Discussing, Learning, and Using Delphi and related technologies to create Great Applications!

One Application, Many Different Development Environments - Part I

September, 2013

TOPIC

Delphi, C#, Oxygene, and JavaScript

Since programming languages were invented, people have tried to use one code base to get an application to run on multiple platforms. Whether it meant building custom compilers or interpreters for each platform (BASIC, C, JavaScript, Python), or writing an API layer for each device that talks to a generic module (Java, .NET), the goal has been to reduce the time it takes to develop a product while having it work for as wide a market as possible.

So why then, would someone want to write one application in as many different programming languages and environments as possible? For exploration and learning, of course!

It’s easy to find tutorials with examples of “Hello World!” in every language. The program we’ll be looking at tonight is a little more involved, enough to actually be useful and learn something. It’s a one-form application with some buttons, a ListBox, and some string manipulations, just enough to make it interesting, but not too much so we can’t get through it in an evening. (A more involved application is slated for early next year.)

The first environment we’ll explore will be Delphi, of course. This will introduce the project’s concepts and give a base of expectation for the succeeding examples. The application was originally conceived in Delphi 1, but has been upgraded and a few language enhancements made so it now uses Delphi 2010.

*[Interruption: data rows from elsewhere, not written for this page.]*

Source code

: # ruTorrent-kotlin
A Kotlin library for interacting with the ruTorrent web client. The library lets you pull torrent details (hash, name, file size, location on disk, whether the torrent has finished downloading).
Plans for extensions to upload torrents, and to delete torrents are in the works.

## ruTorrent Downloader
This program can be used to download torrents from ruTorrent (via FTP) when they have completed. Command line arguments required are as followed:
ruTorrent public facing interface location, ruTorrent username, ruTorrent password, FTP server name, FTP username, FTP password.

Then we’ll move into Visual Studio using C#. There we will explore two varieties, one using WinForms (the first GUI available in .NET, but now deprecated), and one using WPF (Windows Presentation Frameworks, the current recommended way to build .NET apps). Both of these variants were created in Express 2012 for Desktop version of Visual Studio.

Next we’ll use Oxygene, a Pascal compiler inside Visual Studio, using WPF and compare with both the C# version and the original Delphi versions.

Finally, we’ll explore a web version of this program written in HTML5/JavaScript.

Look for mobile devices (Windows, Android, and iOS) to be supporting this same application in November!

PRESENTERS

David Cornelius has been developing software since the mid-80’s. He is the coordinator of the Oregon Delphi User Group and is a software development manager at Retail Dimensions. You can read more about him at Cornelius Concepts. David will present the Delphi, C#, and Oxygene versions of the application.

Chris Newcombe, finances his lifestyle of gaming and outdoor pursuits by leveraging his knowledge of Delphi, C#, HTML, and PHP. A longtime ODUG member and Borland/Embarcadero enthusiast, he actually bought HTML5 Builder when it came out. He is currently studying to be the next local JavaScript guru and will be explaining how we don’t need expensive resource-intensive compilers anymore–just a text editor and a browser with JavaScript enabled!